The opinion of the court was delivered by: Judge Munley
Before the court is defendants' motion to dismiss. Having been fully briefed, the matter is ripe for disposition.
This complaint arises from a dispute about zoning decisions made by defendants concerning property held by plaintiffs' neighbor. Plaintiffs are residents of Moosic Borough in Lackawanna County, Pennsylvania. (Complaint (hereinafter "Complt.") at ¶¶ 1-2). Plaintiff Edward Zaloga is the sole shareholder of a health and medical company that provides contracted medical services to correctional facilities, including the Lackawanna County Prison.*fn1 (Id. ¶¶ 3-4).
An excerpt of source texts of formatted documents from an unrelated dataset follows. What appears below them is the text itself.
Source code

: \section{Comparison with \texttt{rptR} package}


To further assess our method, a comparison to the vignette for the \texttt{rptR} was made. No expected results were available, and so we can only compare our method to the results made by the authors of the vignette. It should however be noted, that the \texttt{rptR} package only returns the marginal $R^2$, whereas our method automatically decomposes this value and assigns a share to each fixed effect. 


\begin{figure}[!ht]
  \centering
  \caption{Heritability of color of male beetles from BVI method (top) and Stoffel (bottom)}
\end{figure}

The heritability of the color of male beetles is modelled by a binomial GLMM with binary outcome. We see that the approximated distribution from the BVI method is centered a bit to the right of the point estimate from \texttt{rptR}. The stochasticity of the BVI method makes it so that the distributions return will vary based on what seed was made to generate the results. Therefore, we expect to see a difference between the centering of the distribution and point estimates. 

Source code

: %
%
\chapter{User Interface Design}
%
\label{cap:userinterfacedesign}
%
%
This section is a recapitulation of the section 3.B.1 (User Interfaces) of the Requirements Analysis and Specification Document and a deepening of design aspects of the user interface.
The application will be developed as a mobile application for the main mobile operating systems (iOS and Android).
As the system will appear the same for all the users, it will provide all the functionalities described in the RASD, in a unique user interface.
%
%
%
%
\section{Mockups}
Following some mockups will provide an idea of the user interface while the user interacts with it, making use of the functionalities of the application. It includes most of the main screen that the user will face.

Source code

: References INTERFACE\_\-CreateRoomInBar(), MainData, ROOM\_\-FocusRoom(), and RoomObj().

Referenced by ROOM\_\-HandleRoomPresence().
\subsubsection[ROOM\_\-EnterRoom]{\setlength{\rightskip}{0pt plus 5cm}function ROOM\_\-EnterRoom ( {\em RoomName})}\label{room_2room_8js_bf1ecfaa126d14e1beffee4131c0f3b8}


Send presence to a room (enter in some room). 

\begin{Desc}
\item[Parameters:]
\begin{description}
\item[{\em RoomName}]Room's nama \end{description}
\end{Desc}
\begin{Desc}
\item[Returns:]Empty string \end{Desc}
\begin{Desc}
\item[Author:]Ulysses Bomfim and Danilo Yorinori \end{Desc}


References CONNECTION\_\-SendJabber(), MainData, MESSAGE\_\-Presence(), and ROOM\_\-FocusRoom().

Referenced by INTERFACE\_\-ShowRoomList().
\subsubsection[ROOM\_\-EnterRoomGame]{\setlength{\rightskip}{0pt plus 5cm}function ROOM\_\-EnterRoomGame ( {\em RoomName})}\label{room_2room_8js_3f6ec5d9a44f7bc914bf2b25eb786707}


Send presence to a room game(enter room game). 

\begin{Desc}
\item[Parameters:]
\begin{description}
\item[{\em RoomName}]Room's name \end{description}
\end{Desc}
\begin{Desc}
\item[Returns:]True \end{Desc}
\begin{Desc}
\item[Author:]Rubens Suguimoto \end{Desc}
Plaintiffs' home is located in a R-1 Residential District in Moosic, Pennsylvania. (Id. at ¶ 19). Plaintiffs' property is adjacent to the Jack Williams Tire & Auto Service Center ("Jack Williams Tire"). (Id. at ¶¶ 20-21). Jack Williams Tire is located in a manufacturing zoning district as established by the Moosic Borough zoning ordinance. (Id. at ¶ 20). The facility serves as a distribution center, retail tire shop and corporate offices for Jack Williams Tire. (Id.). Plaintiffs' property and Jack Williams Tire are separated by a narrow strip of land. (Id. at ¶ 22). The developer's original subdivision map, recorded in the Office of the Recorder of Deeds in Lackawanna County on September 24, 1965, identifies this strip of land as Carey Lane. (Id.). That strip of land is narrow and undeveloped, filled with natural grasses and vegetation consistent with other undeveloped property in the area. (Id. at ¶ 23). Carey Lane has never been developed since being identified in 1965. (Id.).
Plaintiff's have owned their home and property since 1994. (Id. at ¶ 24). In 1999, they constructed an addition to their home that encroached on part of Carey Lane. (Id. at ¶ 25). Plaintiffs allege that they have "exclusively, visibly, notoriously, distinctly and in a legally-hostile [sic] manner used the portion of Carey Lane that runs along [their] property line with a manifest intent to possess the land for themselves." (Id.). Indeed, defendant Joseph Dente, a member of the Moosic Borough Planning Commission, reviewed and approved plaintiffs' plans for an addition that encroached on Carey Lane prior to that addition's construction. (Id. at ¶ 26). Plaintiff's allege that they and the previous owner of the property had adverse possession of portions of Carey Lane for more than twenty-one years. (Id. at ¶ 27).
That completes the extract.